Saved entries
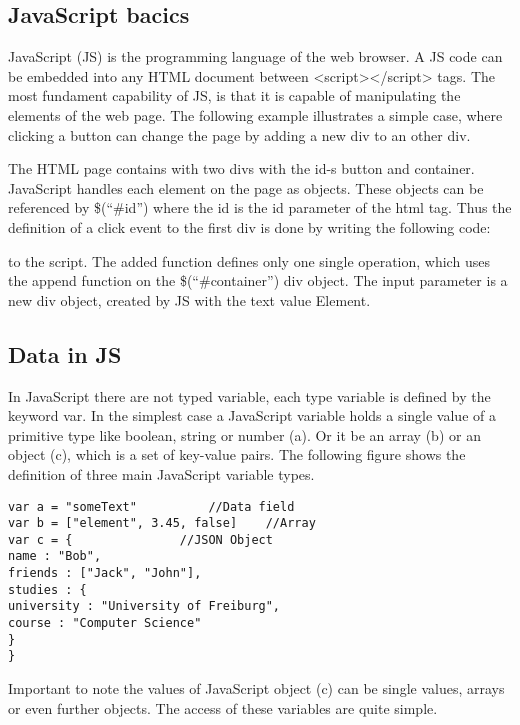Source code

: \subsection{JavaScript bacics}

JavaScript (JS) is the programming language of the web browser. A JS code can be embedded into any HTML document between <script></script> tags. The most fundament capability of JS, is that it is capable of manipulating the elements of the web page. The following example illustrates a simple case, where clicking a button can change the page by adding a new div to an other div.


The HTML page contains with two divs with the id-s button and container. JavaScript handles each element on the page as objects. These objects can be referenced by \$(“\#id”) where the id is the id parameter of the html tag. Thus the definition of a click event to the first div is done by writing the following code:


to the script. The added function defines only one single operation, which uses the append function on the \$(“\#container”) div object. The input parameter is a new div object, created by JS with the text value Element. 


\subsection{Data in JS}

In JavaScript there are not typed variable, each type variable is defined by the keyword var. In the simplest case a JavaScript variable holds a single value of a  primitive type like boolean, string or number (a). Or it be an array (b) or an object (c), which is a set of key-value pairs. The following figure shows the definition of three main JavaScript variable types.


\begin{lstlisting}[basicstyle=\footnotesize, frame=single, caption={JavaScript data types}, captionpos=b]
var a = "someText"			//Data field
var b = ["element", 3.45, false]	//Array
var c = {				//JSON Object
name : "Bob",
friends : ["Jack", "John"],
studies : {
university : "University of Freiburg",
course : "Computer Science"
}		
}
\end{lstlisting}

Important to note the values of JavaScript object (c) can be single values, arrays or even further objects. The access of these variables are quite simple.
--
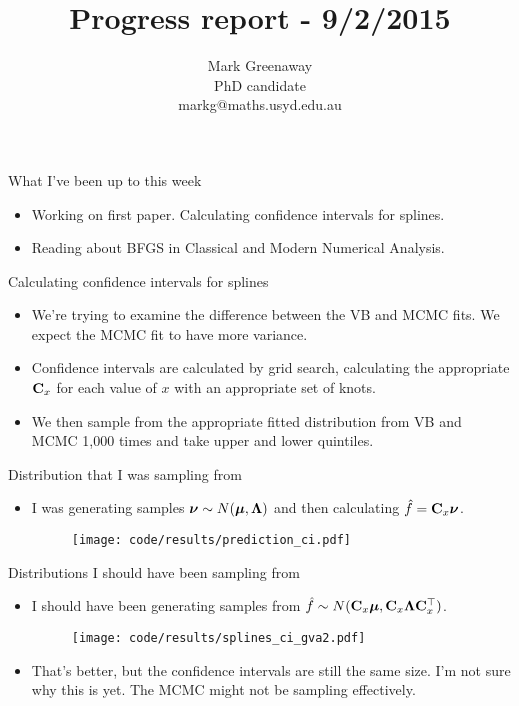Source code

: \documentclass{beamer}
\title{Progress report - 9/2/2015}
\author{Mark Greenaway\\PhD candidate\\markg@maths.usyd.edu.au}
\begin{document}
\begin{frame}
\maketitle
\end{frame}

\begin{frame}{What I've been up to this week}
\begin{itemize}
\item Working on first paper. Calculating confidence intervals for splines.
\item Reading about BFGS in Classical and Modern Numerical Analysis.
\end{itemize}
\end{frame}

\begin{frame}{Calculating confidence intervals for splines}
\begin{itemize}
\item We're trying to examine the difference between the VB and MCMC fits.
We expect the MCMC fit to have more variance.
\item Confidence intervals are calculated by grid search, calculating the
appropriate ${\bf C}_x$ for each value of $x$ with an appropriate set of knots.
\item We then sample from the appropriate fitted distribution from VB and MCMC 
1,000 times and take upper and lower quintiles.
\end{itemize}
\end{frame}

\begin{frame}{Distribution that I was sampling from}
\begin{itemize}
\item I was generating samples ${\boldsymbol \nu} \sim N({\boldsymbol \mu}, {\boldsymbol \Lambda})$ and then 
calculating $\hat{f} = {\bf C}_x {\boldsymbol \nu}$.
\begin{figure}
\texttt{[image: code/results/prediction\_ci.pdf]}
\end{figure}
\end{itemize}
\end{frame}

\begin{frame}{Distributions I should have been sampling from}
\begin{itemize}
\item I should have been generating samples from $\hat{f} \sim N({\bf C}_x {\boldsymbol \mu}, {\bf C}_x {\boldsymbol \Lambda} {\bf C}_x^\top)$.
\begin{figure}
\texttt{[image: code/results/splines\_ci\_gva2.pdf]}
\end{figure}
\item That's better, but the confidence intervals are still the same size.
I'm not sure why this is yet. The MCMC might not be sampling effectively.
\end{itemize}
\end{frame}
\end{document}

[Problem] Give back the records above exactly, limited to the lines between the one holding "Modern Numerical Analysis." and the one holding "search, calculating the", inclusive.

[Result of the exercise]
\item Reading about BFGS in Classical and Modern Numerical Analysis.
\end{itemize}
\end{frame}

\begin{frame}{Calculating confidence intervals for splines}
\begin{itemize}
\item We're trying to examine the difference between the VB and MCMC fits.
We expect the MCMC fit to have more variance.
\item Confidence intervals are calculated by grid search, calculating the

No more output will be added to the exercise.